* _AIM OF THE EXERCISE_: Please retype all of the data below, word for word.

* _DATASET EXTRACT_:
▬▬▬

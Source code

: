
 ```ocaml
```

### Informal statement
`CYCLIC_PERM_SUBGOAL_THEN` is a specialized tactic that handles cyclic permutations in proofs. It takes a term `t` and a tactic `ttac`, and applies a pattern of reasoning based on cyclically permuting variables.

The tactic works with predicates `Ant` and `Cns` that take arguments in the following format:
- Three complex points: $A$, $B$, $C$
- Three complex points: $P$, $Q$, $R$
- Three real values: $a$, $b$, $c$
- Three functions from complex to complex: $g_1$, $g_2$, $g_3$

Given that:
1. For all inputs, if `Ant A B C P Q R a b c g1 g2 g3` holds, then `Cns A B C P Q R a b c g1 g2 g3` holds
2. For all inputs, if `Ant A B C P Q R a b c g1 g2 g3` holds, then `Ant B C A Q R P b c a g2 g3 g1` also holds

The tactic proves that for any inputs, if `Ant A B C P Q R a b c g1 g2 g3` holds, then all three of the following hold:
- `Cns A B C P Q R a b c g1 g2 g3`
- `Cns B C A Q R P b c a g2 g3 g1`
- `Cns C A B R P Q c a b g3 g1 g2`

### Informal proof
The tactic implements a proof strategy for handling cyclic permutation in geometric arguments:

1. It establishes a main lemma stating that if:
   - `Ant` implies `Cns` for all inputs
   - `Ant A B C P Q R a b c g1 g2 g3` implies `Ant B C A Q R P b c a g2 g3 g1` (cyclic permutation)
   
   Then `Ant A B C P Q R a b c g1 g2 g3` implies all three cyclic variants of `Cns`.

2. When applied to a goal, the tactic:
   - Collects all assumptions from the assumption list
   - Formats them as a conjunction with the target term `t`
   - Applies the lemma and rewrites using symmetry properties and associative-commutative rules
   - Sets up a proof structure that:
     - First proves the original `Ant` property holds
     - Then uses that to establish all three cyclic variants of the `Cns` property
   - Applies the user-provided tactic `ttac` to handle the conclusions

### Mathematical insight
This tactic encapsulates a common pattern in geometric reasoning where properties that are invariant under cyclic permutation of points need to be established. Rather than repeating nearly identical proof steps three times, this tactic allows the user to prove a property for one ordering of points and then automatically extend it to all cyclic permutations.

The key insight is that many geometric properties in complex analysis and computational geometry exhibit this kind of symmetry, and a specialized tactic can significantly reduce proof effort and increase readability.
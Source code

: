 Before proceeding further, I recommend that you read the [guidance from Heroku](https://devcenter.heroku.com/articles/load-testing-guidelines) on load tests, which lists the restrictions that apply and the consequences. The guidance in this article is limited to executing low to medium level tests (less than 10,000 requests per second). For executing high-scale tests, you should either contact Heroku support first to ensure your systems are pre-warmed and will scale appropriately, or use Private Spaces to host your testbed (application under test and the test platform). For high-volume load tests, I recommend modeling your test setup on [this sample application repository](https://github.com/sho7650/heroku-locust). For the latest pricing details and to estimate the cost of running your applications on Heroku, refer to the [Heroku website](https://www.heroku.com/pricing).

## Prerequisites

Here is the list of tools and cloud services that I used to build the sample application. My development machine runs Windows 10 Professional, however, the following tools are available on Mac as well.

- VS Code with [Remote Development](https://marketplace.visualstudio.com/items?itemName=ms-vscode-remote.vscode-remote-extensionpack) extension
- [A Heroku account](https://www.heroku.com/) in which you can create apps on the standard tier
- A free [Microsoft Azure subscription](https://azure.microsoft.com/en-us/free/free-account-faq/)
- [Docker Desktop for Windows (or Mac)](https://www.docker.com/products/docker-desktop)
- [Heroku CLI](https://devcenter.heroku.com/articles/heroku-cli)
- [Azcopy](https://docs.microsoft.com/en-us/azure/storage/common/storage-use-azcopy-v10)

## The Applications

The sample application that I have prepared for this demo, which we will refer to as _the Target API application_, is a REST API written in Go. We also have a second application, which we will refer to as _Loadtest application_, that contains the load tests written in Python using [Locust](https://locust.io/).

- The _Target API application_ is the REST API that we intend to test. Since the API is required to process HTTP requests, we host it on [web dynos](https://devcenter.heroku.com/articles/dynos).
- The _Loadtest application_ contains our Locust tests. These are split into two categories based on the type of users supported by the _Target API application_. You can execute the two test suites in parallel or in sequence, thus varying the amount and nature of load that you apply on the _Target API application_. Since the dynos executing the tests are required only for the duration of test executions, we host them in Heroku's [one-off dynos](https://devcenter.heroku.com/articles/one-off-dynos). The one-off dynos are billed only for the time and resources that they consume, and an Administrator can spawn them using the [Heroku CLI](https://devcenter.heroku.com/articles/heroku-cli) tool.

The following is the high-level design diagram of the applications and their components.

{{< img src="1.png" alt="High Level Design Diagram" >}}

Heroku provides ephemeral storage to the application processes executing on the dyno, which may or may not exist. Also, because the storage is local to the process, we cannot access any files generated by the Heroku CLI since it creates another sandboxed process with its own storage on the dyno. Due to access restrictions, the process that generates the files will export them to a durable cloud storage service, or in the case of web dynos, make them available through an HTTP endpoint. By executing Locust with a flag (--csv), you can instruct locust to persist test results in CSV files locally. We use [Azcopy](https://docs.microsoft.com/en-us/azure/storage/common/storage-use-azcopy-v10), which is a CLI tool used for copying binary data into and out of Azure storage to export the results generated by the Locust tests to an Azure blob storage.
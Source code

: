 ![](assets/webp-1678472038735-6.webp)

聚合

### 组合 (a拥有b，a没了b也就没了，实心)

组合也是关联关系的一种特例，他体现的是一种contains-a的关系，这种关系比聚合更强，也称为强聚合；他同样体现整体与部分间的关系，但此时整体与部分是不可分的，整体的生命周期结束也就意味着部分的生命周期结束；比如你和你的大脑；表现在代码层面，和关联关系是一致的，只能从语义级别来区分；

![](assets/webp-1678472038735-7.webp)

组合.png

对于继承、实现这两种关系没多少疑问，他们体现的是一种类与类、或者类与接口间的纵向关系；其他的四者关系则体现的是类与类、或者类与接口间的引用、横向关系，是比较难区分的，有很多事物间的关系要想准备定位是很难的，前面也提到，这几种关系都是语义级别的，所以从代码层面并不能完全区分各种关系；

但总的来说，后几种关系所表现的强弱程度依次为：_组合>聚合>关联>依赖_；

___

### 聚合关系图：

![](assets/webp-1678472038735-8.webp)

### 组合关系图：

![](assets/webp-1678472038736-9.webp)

▬▬▬

* _YOUR RESPONSE_:
Source code

:
 ```ocaml
```

### Informal statement
`CYCLIC_PERM_SUBGOAL_THEN` is a specialized tactic that handles cyclic permutations in proofs. It takes a term `t` and a tactic `ttac`, and applies a pattern of reasoning based on cyclically permuting variables.

The tactic works with predicates `Ant` and `Cns` that take arguments in the following format:
- Three complex points: $A$, $B$, $C$
- Three complex points: $P$, $Q$, $R$
- Three real values: $a$, $b$, $c$
- Three functions from complex to complex: $g_1$, $g_2$, $g_3$

Given that:
1. For all inputs, if `Ant A B C P Q R a b c g1 g2 g3` holds, then `Cns A B C P Q R a b c g1 g2 g3` holds
2. For all inputs, if `Ant A B C P Q R a b c g1 g2 g3` holds, then `Ant B C A Q R P b c a g2 g3 g1` also holds

The tactic proves that for any inputs, if `Ant A B C P Q R a b c g1 g2 g3` holds, then all three of the following hold:
- `Cns A B C P Q R a b c g1 g2 g3`
- `Cns B C A Q R P b c a g2 g3 g1`
- `Cns C A B R P Q c a b g3 g1 g2`

### Informal proof
The tactic implements a proof strategy for handling cyclic permutation in geometric arguments:

1. It establishes a main lemma stating that if:
   - `Ant` implies `Cns` for all inputs
   - `Ant A B C P Q R a b c g1 g2 g3` implies `Ant B C A Q R P b c a g2 g3 g1` (cyclic permutation)
   
   Then `Ant A B C P Q R a b c g1 g2 g3` implies all three cyclic variants of `Cns`.

2. When applied to a goal, the tactic:
   - Collects all assumptions from the assumption list
   - Formats them as a conjunction with the target term `t`
   - Applies the lemma and rewrites using symmetry properties and associative-commutative rules
   - Sets up a proof structure that:
     - First proves the original `Ant` property holds
     - Then uses that to establish all three cyclic variants of the `Cns` property
   - Applies the user-provided tactic `ttac` to handle the conclusions

### Mathematical insight
This tactic encapsulates a common pattern in geometric reasoning where properties that are invariant under cyclic permutation of points need to be established. Rather than repeating nearly identical proof steps three times, this tactic allows the user to prove a property for one ordering of points and then automatically extend it to all cyclic permutations.

The key insight is that many geometric properties in complex analysis and computational geometry exhibit this kind of symmetry, and a specialized tactic can significantly reduce proof effort and increase readability.
Source code

: Before proceeding further, I recommend that you read the [guidance from Heroku](https://devcenter.heroku.com/articles/load-testing-guidelines) on load tests, which lists the restrictions that apply and the consequences. The guidance in this article is limited to executing low to medium level tests (less than 10,000 requests per second). For executing high-scale tests, you should either contact Heroku support first to ensure your systems are pre-warmed and will scale appropriately, or use Private Spaces to host your testbed (application under test and the test platform). For high-volume load tests, I recommend modeling your test setup on [this sample application repository](https://github.com/sho7650/heroku-locust). For the latest pricing details and to estimate the cost of running your applications on Heroku, refer to the [Heroku website](https://www.heroku.com/pricing).

## Prerequisites

Here is the list of tools and cloud services that I used to build the sample application. My development machine runs Windows 10 Professional, however, the following tools are available on Mac as well.

- VS Code with [Remote Development](https://marketplace.visualstudio.com/items?itemName=ms-vscode-remote.vscode-remote-extensionpack) extension
- [A Heroku account](https://www.heroku.com/) in which you can create apps on the standard tier
- A free [Microsoft Azure subscription](https://azure.microsoft.com/en-us/free/free-account-faq/)
- [Docker Desktop for Windows (or Mac)](https://www.docker.com/products/docker-desktop)
- [Heroku CLI](https://devcenter.heroku.com/articles/heroku-cli)
- [Azcopy](https://docs.microsoft.com/en-us/azure/storage/common/storage-use-azcopy-v10)

## The Applications

The sample application that I have prepared for this demo, which we will refer to as _the Target API application_, is a REST API written in Go. We also have a second application, which we will refer to as _Loadtest application_, that contains the load tests written in Python using [Locust](https://locust.io/).

- The _Target API application_ is the REST API that we intend to test. Since the API is required to process HTTP requests, we host it on [web dynos](https://devcenter.heroku.com/articles/dynos).
- The _Loadtest application_ contains our Locust tests. These are split into two categories based on the type of users supported by the _Target API application_. You can execute the two test suites in parallel or in sequence, thus varying the amount and nature of load that you apply on the _Target API application_. Since the dynos executing the tests are required only for the duration of test executions, we host them in Heroku's [one-off dynos](https://devcenter.heroku.com/articles/one-off-dynos). The one-off dynos are billed only for the time and resources that they consume, and an Administrator can spawn them using the [Heroku CLI](https://devcenter.heroku.com/articles/heroku-cli) tool.

The following is the high-level design diagram of the applications and their components.

{{< img src="1.png" alt="High Level Design Diagram" >}}

Heroku provides ephemeral storage to the application processes executing on the dyno, which may or may not exist. Also, because the storage is local to the process, we cannot access any files generated by the Heroku CLI since it creates another sandboxed process with its own storage on the dyno. Due to access restrictions, the process that generates the files will export them to a durable cloud storage service, or in the case of web dynos, make them available through an HTTP endpoint. By executing Locust with a flag (--csv), you can instruct locust to persist test results in CSV files locally. We use [Azcopy](https://docs.microsoft.com/en-us/azure/storage/common/storage-use-azcopy-v10), which is a CLI tool used for copying binary data into and out of Azure storage to export the results generated by the Locust tests to an Azure blob storage.
Source code

: ![](assets/webp-1678472038735-6.webp)

聚合

### 组合 (a拥有b，a没了b也就没了，实心)

组合也是关联关系的一种特例，他体现的是一种contains-a的关系，这种关系比聚合更强，也称为强聚合；他同样体现整体与部分间的关系，但此时整体与部分是不可分的，整体的生命周期结束也就意味着部分的生命周期结束；比如你和你的大脑；表现在代码层面，和关联关系是一致的，只能从语义级别来区分；

![](assets/webp-1678472038735-7.webp)

组合.png

对于继承、实现这两种关系没多少疑问，他们体现的是一种类与类、或者类与接口间的纵向关系；其他的四者关系则体现的是类与类、或者类与接口间的引用、横向关系，是比较难区分的，有很多事物间的关系要想准备定位是很难的，前面也提到，这几种关系都是语义级别的，所以从代码层面并不能完全区分各种关系；

但总的来说，后几种关系所表现的强弱程度依次为：_组合>聚合>关联>依赖_；

___

### 聚合关系图：

![](assets/webp-1678472038735-8.webp)

### 组合关系图：

![](assets/webp-1678472038736-9.webp)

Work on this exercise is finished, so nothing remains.